Het Verenigd Koninkrijk kondigde aan op 22 en 23 februari 2012 een
bijeenkomst te houden over Somalië. Dit initiatief werd verwelkomd. 

Hervorming Europees ontwikkelingsbeleid

Commissaris Piebalgs introduceerde de twee Commissie-mededelingen waarin
het nieuwe Europese ontwikkelingsbeleid is vervat: de Agenda for Change
en de nieuwe benadering van EU begrotingssteun. 

Zowel HV Ashton als Commissaris Piebalgs benadrukten dat
armoedebestrijding de overkoepelende doelstelling bleef van de Europese
inspanningen. Maar om tegemoet te komen aan een ingrijpend veranderde
wereld moest de EU zijn ontwikkelingsbeleid aanpassen. Dat was de
achtergrond van de voorgestelde hervormingen, die een nieuw hoofdstuk in
de EU-OS moesten inluiden. Focus en differentiatie stonden daarbij
centraal. De Commissie wil een zo groot mogelijke impact van haar
inspanningen bewerkstelligen. Daarvoor moet per land kritisch worden
bekeken wat nodig is en waar het verschil kan worden gemaakt. De
Commissie wil zich concentreren op goed bestuur/mensenrechten/
democratie en inclusieve groei (waaronder duurzame landbouw en energie).
Investeringen in onderwijs en gezondheidszorg blijven belangrijk, maar
moeten wel aansluiten bij het beleid dat in de partnerlanden worden
gevoerd (country owned systems). Private sector ontwikkeling is de
sleutel tot groei. De Commissie wil meer ruimte creëren voor
innovatieve financiële instrumenten, zoals het combineren van
schenkingen en leningen (blending). 

Coherentie van beleid werd aangemerkt als een belangrijk vehikel om de
impact van hulp te vergroten. Gezamenlijke programmering van hulp werd
gepresenteerd als een instrument om versnippering van hulp tegen te
gaan: dat is ook een harde verplichting (Parijs-Accra en binnenkort
Busan). Commissaris Piebalgs heeft een lijst opgesteld met een aantal
pilot landen waar gezamenlijke programmering in 2012 handen en voeten
moet krijgen. Het gaat om Bangladesh, Ethiopië, Ghana, Guatemala, Laos,
Mali, Moldavië, Oekraïne en Rwanda. In Zuid-Soedan is gezamenlijke
programmering al een feit.
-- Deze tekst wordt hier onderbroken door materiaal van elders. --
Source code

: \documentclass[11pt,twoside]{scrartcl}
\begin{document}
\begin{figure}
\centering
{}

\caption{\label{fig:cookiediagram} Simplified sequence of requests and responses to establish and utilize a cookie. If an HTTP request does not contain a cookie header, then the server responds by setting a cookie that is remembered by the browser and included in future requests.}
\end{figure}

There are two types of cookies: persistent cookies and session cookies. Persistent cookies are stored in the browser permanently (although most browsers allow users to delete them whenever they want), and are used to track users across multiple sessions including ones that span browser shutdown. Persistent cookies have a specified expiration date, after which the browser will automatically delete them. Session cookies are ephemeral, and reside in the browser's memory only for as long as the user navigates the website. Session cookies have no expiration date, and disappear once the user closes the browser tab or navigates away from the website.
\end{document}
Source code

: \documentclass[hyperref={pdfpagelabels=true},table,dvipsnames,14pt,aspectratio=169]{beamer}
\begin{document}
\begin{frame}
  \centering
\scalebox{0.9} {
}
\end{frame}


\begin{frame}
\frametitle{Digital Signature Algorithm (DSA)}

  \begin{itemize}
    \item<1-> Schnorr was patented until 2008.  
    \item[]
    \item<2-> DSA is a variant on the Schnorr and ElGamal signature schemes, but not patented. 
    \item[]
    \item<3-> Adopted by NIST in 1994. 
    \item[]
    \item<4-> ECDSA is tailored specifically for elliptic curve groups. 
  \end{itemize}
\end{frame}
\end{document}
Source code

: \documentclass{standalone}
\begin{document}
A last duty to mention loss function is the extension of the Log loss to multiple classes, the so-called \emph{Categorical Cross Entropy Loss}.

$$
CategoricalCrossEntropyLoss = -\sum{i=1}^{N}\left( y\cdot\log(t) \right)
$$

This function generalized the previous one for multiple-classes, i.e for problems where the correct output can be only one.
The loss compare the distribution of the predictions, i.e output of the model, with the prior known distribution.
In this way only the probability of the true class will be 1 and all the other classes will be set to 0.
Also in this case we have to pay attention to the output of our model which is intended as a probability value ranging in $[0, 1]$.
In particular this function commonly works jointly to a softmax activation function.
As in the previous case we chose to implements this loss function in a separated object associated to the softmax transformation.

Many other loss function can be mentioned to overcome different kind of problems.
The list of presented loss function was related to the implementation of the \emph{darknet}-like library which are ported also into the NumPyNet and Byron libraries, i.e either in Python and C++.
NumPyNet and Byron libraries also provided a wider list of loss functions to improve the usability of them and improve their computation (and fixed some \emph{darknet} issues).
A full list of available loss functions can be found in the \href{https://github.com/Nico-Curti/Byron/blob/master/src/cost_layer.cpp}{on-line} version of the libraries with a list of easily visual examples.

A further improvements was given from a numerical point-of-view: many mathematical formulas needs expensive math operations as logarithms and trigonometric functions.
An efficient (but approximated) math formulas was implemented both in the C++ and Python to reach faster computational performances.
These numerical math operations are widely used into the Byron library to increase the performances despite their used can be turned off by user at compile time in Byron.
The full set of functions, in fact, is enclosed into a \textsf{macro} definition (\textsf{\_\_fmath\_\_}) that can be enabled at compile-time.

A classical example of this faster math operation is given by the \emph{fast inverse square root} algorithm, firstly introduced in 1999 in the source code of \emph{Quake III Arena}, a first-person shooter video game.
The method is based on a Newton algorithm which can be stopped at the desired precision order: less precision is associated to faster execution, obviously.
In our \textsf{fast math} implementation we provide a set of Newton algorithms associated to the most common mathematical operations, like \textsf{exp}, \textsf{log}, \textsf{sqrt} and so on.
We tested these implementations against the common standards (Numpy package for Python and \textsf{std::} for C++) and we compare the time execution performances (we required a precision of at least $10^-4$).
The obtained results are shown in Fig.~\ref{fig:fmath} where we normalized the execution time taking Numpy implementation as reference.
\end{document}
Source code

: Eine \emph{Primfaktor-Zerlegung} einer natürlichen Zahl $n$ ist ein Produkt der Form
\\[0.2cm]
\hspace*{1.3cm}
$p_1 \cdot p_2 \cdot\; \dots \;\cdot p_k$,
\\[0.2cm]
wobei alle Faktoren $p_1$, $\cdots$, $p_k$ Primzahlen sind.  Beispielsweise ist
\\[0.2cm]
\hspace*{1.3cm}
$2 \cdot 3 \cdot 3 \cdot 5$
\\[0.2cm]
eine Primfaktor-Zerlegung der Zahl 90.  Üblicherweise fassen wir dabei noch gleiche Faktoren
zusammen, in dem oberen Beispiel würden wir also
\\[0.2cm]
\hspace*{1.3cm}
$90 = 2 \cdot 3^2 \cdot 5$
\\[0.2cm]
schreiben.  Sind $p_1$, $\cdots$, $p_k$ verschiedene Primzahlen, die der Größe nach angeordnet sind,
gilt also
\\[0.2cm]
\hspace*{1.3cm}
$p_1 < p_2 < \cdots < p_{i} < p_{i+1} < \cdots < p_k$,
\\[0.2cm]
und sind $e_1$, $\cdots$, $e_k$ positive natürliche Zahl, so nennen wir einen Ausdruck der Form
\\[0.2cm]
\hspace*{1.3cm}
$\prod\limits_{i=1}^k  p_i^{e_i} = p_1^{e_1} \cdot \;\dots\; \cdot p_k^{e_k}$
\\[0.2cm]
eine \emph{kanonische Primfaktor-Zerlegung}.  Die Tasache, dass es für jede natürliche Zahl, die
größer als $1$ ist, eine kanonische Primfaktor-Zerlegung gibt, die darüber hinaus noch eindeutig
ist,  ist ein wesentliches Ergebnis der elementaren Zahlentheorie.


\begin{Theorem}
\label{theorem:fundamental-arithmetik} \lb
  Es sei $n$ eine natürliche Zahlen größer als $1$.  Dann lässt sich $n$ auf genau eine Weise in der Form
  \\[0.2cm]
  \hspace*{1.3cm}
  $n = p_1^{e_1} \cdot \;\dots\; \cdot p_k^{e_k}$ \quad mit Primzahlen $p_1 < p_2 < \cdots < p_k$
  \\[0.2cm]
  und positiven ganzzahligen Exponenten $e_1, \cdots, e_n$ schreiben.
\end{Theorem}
Commissaris Piebalgs gaat de EU-delegaties in
betreffende landen vragen uiterlijk eind dit jaar in samenspraak met
lidstaten te rapporteren over de mogelijkheden van gezamenlijke
programmering, zodat de gezamenlijke respons van de EU in 2012 gestalte
kan krijgen. De Nederlandse ambassades in deze landen (de lijst bevat
naast Zuid-Soedan vijf Nederlandse partnerlanden en twee exitlanden)
zijn hiervan al op de hoogte en denken actief mee. 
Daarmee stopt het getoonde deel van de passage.